Wildstein, Baroni’s right-hand man, pleaded guilty and testified as a prosecution witness, saying he orchestrated the plot. Attacking Wildstein’s credibility was central to closing arguments by Baroni’s lawyer, Michael Baldassare.
“The question in this case is: Do you trust David Wildstein to make an important decision in your life?,” Baldassare said. “If you have reasonable doubt about David Wildstein, it is essentially game over for the prosecution. Here’s why -- they built their case around him. If ever there was a witness you should view with care and caution, it’s David Wildstein.”
Wildstein’s testimony was the only direct evidence that Baroni intended to punish the mayor, he said. Baldassare said his client believed in good faith that the lane closings were part of a traffic study -- a belief that means he must be acquitted.
“To decide this case, you don’t even have to decide if it was real or not,” Baldassare said. “Under the good-faith defense, it doesn’t matter. All you to have to believe is: Did Bill have an honest belief? Even if it’s wrong.”
Baldassare said Wildstein was the hand-picked hatchet man of Christie, whom he described as a micromanager and bully who “mistreated Ms.

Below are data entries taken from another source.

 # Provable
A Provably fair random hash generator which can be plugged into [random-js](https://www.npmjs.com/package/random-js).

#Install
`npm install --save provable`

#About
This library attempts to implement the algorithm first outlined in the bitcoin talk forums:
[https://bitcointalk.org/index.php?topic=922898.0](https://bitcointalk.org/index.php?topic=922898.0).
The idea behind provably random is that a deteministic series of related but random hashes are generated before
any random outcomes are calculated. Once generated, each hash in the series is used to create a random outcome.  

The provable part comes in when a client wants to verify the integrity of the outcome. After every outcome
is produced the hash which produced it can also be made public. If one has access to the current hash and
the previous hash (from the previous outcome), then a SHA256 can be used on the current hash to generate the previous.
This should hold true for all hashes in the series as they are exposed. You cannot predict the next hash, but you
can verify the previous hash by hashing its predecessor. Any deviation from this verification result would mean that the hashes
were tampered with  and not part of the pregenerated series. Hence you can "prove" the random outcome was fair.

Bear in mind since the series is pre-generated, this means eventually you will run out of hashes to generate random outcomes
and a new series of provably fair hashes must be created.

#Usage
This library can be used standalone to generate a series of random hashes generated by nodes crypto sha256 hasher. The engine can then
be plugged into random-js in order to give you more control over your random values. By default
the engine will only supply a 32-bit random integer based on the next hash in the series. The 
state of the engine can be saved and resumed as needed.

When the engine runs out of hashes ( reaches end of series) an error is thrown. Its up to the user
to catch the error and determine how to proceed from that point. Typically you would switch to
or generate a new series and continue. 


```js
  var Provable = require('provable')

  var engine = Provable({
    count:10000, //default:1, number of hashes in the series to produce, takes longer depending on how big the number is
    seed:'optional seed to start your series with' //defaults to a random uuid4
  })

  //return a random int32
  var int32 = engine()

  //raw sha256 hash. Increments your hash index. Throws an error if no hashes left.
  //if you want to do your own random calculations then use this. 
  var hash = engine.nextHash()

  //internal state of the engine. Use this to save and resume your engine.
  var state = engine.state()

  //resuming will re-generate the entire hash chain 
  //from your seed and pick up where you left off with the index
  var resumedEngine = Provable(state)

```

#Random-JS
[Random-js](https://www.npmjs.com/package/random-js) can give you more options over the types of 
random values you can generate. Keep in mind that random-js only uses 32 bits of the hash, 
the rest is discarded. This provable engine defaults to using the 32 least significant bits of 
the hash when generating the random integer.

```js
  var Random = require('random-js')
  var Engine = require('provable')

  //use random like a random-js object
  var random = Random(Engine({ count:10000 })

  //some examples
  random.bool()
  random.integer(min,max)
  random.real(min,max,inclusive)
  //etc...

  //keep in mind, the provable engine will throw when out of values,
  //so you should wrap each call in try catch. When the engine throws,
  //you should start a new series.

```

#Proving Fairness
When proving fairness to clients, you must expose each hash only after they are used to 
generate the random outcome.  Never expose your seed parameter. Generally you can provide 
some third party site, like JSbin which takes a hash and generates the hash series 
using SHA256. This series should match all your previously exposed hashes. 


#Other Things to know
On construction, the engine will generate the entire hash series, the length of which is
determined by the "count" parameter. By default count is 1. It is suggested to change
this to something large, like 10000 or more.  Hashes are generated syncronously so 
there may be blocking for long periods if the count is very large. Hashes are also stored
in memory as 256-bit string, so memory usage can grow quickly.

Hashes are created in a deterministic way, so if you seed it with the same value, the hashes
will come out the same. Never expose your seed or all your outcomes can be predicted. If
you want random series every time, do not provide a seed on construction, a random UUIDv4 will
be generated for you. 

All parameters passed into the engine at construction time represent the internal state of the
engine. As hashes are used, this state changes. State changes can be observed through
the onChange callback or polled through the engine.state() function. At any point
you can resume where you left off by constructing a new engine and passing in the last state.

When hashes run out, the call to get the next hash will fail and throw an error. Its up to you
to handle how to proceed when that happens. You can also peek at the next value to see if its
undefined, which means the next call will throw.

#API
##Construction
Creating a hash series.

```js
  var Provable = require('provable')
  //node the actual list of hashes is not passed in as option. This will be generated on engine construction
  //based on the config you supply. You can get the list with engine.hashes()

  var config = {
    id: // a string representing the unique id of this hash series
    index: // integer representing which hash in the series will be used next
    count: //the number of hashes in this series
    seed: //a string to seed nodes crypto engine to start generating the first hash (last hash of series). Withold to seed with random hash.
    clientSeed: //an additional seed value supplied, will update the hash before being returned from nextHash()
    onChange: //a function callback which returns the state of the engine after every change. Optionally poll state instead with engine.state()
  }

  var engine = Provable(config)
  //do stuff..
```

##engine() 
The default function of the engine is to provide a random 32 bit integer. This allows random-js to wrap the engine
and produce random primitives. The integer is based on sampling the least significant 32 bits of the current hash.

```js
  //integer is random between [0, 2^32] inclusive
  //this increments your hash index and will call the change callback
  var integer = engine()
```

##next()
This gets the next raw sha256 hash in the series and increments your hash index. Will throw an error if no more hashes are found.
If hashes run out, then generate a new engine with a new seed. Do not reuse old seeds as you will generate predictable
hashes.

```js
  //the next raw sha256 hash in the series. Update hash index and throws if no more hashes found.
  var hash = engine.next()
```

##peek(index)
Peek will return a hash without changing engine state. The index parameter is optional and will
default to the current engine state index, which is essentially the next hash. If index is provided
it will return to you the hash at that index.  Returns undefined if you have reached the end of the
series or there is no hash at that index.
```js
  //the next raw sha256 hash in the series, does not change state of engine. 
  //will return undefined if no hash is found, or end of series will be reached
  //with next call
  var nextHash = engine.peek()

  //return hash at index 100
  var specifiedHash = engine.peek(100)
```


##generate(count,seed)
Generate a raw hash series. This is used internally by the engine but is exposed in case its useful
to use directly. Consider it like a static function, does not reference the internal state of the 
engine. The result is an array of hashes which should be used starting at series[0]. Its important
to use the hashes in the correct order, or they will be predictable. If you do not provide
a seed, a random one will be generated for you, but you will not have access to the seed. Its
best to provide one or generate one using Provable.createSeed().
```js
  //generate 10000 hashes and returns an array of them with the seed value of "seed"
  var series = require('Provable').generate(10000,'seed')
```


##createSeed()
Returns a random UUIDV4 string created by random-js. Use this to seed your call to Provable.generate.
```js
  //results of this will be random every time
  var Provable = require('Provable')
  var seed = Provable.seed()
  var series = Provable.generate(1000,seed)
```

Kelly in a way that disgusts me.” The lawyer laid the plot directly at the feet of the governor, who appoints top New Jersey officials at the bi-state agency.
“You heard it 100 times,” he said. “Chris Christie is the head of the Port Authority. He ordered it through David Wildstein.”

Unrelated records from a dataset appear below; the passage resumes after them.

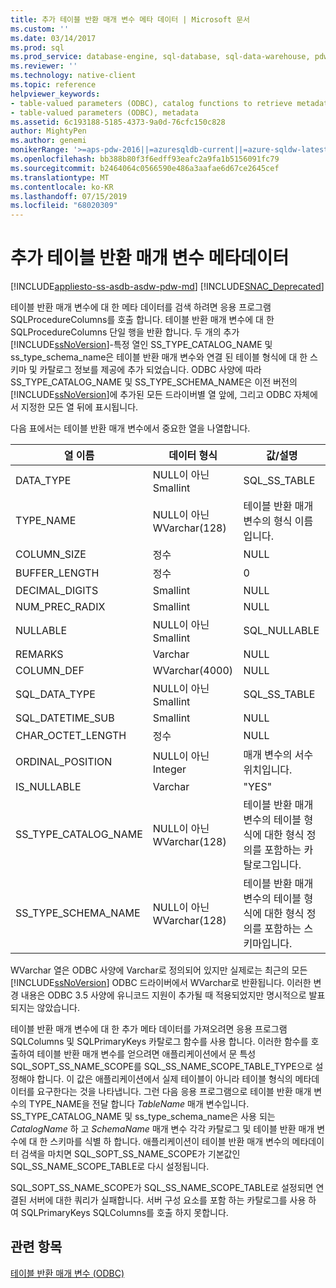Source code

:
 ```yaml
---
title: 추가 테이블 반환 매개 변수 메타 데이터 | Microsoft 문서
ms.custom: ''
ms.date: 03/14/2017
ms.prod: sql
ms.prod_service: database-engine, sql-database, sql-data-warehouse, pdw
ms.reviewer: ''
ms.technology: native-client
ms.topic: reference
helpviewer_keywords:
- table-valued parameters (ODBC), catalog functions to retrieve metadata
- table-valued parameters (ODBC), metadata
ms.assetid: 6c193188-5185-4373-9a0d-76cfc150c828
author: MightyPen
ms.author: genemi
monikerRange: '>=aps-pdw-2016||=azuresqldb-current||=azure-sqldw-latest||>=sql-server-2016||=sqlallproducts-allversions||>=sql-server-linux-2017||=azuresqldb-mi-current'
ms.openlocfilehash: bb388b80f3f6edff93eafc2a9fa1b5156091fc79
ms.sourcegitcommit: b2464064c0566590e486a3aafae6d67ce2645cef
ms.translationtype: MT
ms.contentlocale: ko-KR
ms.lasthandoff: 07/15/2019
ms.locfileid: "68020309"
---
```

# <a name="additional-table-valued-parameter-metadata"></a>추가 테이블 반환 매개 변수 메타데이터
[!INCLUDE[appliesto-ss-asdb-asdw-pdw-md](../../includes/appliesto-ss-asdb-asdw-pdw-md.md)]
[!INCLUDE[SNAC_Deprecated](../../includes/snac-deprecated.md)]

  테이블 반환 매개 변수에 대 한 메타 데이터를 검색 하려면 응용 프로그램 SQLProcedureColumns를 호출 합니다. 테이블 반환 매개 변수에 대 한 SQLProcedureColumns 단일 행을 반환 합니다. 두 개의 추가 [!INCLUDE[ssNoVersion](../../includes/ssnoversion-md.md)]-특정 열인 SS_TYPE_CATALOG_NAME 및 ss_type_schema_name은 테이블 반환 매개 변수와 연결 된 테이블 형식에 대 한 스키마 및 카탈로그 정보를 제공에 추가 되었습니다. ODBC 사양에 따라 SS_TYPE_CATALOG_NAME 및 SS_TYPE_SCHEMA_NAME은 이전 버전의 [!INCLUDE[ssNoVersion](../../includes/ssnoversion-md.md)]에 추가된 모든 드라이버별 열 앞에, 그리고 ODBC 자체에서 지정한 모든 열 뒤에 표시됩니다.  
  
 다음 표에서는 테이블 반환 매개 변수에서 중요한 열을 나열합니다.  
  
|열 이름|데이터 형식|값/설명|  
|-----------------|---------------|---------------------|  
|DATA_TYPE|NULL이 아닌 Smallint|SQL_SS_TABLE|  
|TYPE_NAME|NULL이 아닌 WVarchar(128)|테이블 반환 매개 변수의 형식 이름입니다.|  
|COLUMN_SIZE|정수|NULL|  
|BUFFER_LENGTH|정수|0|  
|DECIMAL_DIGITS|Smallint|NULL|  
|NUM_PREC_RADIX|Smallint|NULL|  
|NULLABLE|NULL이 아닌 Smallint|SQL_NULLABLE|  
|REMARKS|Varchar|NULL|  
|COLUMN_DEF|WVarchar(4000)|NULL|  
|SQL_DATA_TYPE|NULL이 아닌 Smallint|SQL_SS_TABLE|  
|SQL_DATETIME_SUB|Smallint|NULL|  
|CHAR_OCTET_LENGTH|정수|NULL|  
|ORDINAL_POSITION|NULL이 아닌 Integer|매개 변수의 서수 위치입니다.|  
|IS_NULLABLE|Varchar|"YES"|  
|SS_TYPE_CATALOG_NAME|NULL이 아닌 WVarchar(128)|테이블 반환 매개 변수의 테이블 형식에 대한 형식 정의를 포함하는 카탈로그입니다.|  
|SS_TYPE_SCHEMA_NAME|NULL이 아닌 WVarchar(128)|테이블 반환 매개 변수의 테이블 형식에 대한 형식 정의를 포함하는 스키마입니다.|  
  
 WVarchar 열은 ODBC 사양에 Varchar로 정의되어 있지만 실제로는 최근의 모든 [!INCLUDE[ssNoVersion](../../includes/ssnoversion-md.md)] ODBC 드라이버에서 WVarchar로 반환됩니다. 이러한 변경 내용은 ODBC 3.5 사양에 유니코드 지원이 추가될 때 적용되었지만 명시적으로 발표되지는 않았습니다.  
  
 테이블 반환 매개 변수에 대 한 추가 메타 데이터를 가져오려면 응용 프로그램 SQLColumns 및 SQLPrimaryKeys 카탈로그 함수를 사용 합니다. 이러한 함수를 호출하여 테이블 반환 매개 변수를 얻으려면 애플리케이션에서 문 특성 SQL_SOPT_SS_NAME_SCOPE를 SQL_SS_NAME_SCOPE_TABLE_TYPE으로 설정해야 합니다. 이 값은 애플리케이션에서 실제 테이블이 아니라 테이블 형식의 메타데이터를 요구한다는 것을 나타냅니다. 그런 다음 응용 프로그램으로 테이블 반환 매개 변수의 TYPE_NAME을 전달 합니다 *TableName* 매개 변수입니다. SS_TYPE_CATALOG_NAME 및 ss_type_schema_name은 사용 되는 *CatalogName* 하 고 *SchemaName* 매개 변수 각각 카탈로그 및 테이블 반환 매개 변수에 대 한 스키마를 식별 하 합니다. 애플리케이션이 테이블 반환 매개 변수의 메타데이터 검색을 마치면 SQL_SOPT_SS_NAME_SCOPE가 기본값인 SQL_SS_NAME_SCOPE_TABLE로 다시 설정됩니다.  
  
 SQL_SOPT_SS_NAME_SCOPE가 SQL_SS_NAME_SCOPE_TABLE로 설정되면 연결된 서버에 대한 쿼리가 실패합니다. 서버 구성 요소를 포함 하는 카탈로그를 사용 하 여 SQLPrimaryKeys SQLColumns를 호출 하지 못합니다.  
  
## <a name="see-also"></a>관련 항목  
 [테이블 반환 매개 변수 &#40;ODBC&#41;](../../relational-databases/native-client-odbc-table-valued-parameters/table-valued-parameters-odbc.md)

Kelly testified that she told Christie in mid-August 2013 that Wildstein’s plan to study bridge access in Fort Lee would create “tremendous traffic problems.” Christie has denied that he knew anything about the lane closings until weeks after they occurred.
Cortes, the prosecutor, said that e-mails and texts corroborated Wildstein’s testimony that Kelly and Baroni knowingly used Port Authority resources to reward the governor’s political friends and punish elected officials, like Sokolich, who defied him.

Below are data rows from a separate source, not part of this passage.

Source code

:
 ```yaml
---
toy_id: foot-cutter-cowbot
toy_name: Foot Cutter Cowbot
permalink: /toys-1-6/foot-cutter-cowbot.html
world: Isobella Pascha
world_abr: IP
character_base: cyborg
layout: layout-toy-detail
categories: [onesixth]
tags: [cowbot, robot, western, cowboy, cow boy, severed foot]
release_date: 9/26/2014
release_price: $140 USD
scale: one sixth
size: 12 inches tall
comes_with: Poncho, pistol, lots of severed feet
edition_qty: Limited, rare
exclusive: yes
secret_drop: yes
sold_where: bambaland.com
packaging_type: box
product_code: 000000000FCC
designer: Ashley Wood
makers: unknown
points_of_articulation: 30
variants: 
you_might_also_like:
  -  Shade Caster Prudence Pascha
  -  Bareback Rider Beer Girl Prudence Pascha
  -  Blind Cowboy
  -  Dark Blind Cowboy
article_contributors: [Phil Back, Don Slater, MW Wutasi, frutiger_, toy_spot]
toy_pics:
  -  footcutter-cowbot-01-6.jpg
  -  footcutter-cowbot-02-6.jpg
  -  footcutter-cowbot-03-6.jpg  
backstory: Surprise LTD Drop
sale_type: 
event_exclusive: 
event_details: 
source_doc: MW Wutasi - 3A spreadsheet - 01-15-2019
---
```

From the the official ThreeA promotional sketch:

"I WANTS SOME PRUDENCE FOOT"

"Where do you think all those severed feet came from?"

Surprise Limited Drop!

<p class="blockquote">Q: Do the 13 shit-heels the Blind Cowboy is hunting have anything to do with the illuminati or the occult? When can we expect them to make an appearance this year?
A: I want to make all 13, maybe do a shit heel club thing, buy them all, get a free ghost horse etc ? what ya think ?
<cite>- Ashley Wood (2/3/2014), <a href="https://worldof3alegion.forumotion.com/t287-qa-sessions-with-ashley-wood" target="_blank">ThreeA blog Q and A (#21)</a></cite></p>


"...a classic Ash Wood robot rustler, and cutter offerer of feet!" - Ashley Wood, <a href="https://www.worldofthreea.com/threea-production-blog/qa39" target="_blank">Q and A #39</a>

“Spite is not a legitimate government purpose,” Cortes told jurors. “Spite is not a legitimate reason to cause traffic problems and trap people in their own community.”
Wildstein testified that Kelly ordered the plot, and Baroni blessed it. Cortes rebutted claims by Kelly and Baroni that Wildstein took orders directly from the governor while downplaying their own clout.
Baroni was such a highly regarded Christie insider that he played the governor’s opponent when preparing for campaign debates and asked to be appointed attorney general, Cortes said. Baroni and Wildstein had been friends for more than a decade, speaking by telephone several times a day and joking about Wildstein’s reputation as an expert in political dirty tricks, the prosecutor said.
Kelly’s office was next to Christie’s, and Wildstein went through her to get the governor’s approval for the lane closings, Cortes said.
“They knew that David Wildstein was closing those lanes to send a message, and they were happy to do it with him," Cortes said.
Kelly’s attorney will give his closing argument on Monday.
The case is U.S. v. Baroni, 15-cr-00193, U.S. District Court, District of New Jersey (Newark).